The Last Enclosure
Only the modern state, in both its colonial and its independent guises, has had the resources to realize a project of rule that was a mere glint in the eye of its precolonial ancestor: namely to bring nonstate spaces and people to heel. This project in its broadest sense represents the last great enclosure movement in Southeast Asia. It has been pursued—albeit clumsily and with setbacks—consistently for at least the past century. Governments, whether colonial or independent, communist or neoliberal, populist or authoritarian, have embraced it fully. The headlong pursuit of this end by regimes otherwise starkly different suggests that such projects of administrative, economic, and cultural standardization are hard-wired into the architecture of the modern state itself.
Seen from the state center, this enclosure movement is, in part, an effort to integrate and monetize the people, lands, and resources of the periphery so that they become, to use the French term, rentable—auditable contributors to the gross national product and to foreign exchange. In truth, peripheral peoples had always been firmly linked economically to the lowlands and to world trade. In some cases, they appear to have provided most of the products valued in international commerce. Nevertheless, the attempt to fully incorporate them has been culturally styled as development, economic progress, literacy, and social integration. In practice, it has meant something else. The objective has been less to make them productive than to ensure that their economic activity was legible, taxable, assessable, and confiscatable or, failing that, to replace it with forms of production that were. Everywhere they could, states have obliged mobile, swidden cultivators to settle in permanent villages. They have tried to replace open common-property land tenure with closed common property: collective farms or, more especially, the individual freehold property of liberal economies. They have seized timber and mineral resources for the national patrimony. They have encouraged, whenever possible, cash, monocropping, plantation-style agriculture in place of the more biodiverse forms of cultivation that prevailed earlier. The term enclosure seems entirely appropriate for this process, mimicking as it does the English enclosures that, in the century after 1761, swallowed half of England’s common arable land in favor of large-scale, private, commercial production. ...
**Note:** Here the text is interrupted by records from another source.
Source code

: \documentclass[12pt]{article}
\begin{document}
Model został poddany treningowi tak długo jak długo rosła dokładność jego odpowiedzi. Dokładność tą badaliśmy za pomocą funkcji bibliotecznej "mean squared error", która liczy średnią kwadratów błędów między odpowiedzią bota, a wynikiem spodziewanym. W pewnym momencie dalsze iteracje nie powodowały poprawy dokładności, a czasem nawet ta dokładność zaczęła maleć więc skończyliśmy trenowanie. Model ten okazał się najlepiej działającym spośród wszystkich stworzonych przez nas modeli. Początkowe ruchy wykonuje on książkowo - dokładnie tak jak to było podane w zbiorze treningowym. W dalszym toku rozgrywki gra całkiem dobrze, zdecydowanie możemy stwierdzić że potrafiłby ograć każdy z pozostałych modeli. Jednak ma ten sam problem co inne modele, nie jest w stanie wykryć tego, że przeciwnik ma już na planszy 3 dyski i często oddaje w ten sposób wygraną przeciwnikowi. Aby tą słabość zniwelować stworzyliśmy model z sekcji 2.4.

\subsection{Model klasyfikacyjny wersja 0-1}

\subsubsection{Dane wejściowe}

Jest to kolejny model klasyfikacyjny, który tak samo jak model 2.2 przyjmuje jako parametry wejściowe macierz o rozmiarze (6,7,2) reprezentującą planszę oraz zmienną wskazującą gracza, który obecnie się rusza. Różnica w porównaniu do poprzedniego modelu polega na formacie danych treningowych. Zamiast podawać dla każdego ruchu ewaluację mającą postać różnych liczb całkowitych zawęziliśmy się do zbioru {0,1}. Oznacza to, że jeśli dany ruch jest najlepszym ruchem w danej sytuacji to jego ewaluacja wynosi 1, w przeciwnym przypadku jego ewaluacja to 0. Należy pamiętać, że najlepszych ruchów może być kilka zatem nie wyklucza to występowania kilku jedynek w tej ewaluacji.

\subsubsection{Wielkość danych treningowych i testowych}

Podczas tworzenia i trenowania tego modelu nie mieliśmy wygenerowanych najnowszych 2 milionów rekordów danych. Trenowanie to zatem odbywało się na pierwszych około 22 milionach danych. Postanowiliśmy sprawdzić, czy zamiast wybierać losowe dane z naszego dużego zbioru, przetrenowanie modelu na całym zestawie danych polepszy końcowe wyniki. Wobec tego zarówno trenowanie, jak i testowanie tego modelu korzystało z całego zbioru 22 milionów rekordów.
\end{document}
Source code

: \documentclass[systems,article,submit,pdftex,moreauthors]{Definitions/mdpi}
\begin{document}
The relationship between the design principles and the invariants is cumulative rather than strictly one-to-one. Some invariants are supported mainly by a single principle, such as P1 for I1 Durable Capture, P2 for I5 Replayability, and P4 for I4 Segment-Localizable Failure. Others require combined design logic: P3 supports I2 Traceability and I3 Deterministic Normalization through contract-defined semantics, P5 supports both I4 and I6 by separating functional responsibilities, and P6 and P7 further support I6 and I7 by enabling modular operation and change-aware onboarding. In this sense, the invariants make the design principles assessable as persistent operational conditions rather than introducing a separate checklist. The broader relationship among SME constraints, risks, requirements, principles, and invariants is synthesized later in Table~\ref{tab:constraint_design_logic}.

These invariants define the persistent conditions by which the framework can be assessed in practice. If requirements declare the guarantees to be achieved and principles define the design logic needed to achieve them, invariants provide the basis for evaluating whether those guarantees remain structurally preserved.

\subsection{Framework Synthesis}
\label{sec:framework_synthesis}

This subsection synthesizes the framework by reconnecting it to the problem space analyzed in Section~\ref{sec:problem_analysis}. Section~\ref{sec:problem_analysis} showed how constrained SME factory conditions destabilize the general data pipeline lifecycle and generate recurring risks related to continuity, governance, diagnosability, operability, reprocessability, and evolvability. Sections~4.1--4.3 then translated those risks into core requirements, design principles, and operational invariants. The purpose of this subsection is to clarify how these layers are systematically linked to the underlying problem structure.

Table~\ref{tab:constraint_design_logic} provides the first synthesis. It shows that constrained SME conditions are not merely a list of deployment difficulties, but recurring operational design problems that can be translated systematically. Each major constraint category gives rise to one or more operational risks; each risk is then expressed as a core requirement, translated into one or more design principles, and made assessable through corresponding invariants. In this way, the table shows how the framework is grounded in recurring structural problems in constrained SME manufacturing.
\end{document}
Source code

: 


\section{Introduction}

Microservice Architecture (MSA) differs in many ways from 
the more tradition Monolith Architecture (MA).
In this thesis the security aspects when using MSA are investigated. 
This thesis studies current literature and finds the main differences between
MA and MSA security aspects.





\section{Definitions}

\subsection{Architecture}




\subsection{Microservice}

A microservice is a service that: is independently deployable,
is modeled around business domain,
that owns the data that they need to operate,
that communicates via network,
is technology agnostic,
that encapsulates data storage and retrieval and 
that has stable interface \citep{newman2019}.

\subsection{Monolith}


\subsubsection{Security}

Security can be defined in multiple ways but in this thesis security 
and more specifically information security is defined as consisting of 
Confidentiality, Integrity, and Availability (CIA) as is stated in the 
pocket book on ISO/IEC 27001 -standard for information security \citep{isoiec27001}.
The hegemony, in this past century, of the nation-state as the standard and nearly exclusive unit of sovereignty has proven profoundly inimical to nonstate peoples. State power, in this conception, is the state’s monopoly of coercive force that must, in principle, be fully projected to the very edge of its territory, where it meets, again in principle, another sovereign power projecting its command to its own adjacent frontier. Gone, in principle, are the large areas of no sovereignty or mutually canceling weak sovereignties. Gone too, of course, are peoples under no particular sovereignty. As a practical matter, most nation-states have tried, insofar as they had the means, to give substance to this vision, establishing armed border posts, moving loyal populations to the frontier and relocating or driving away “disloyal” populations, clearing frontier lands for sedentary agriculture, building roads to the borders, and registering hitherto fugitive peoples.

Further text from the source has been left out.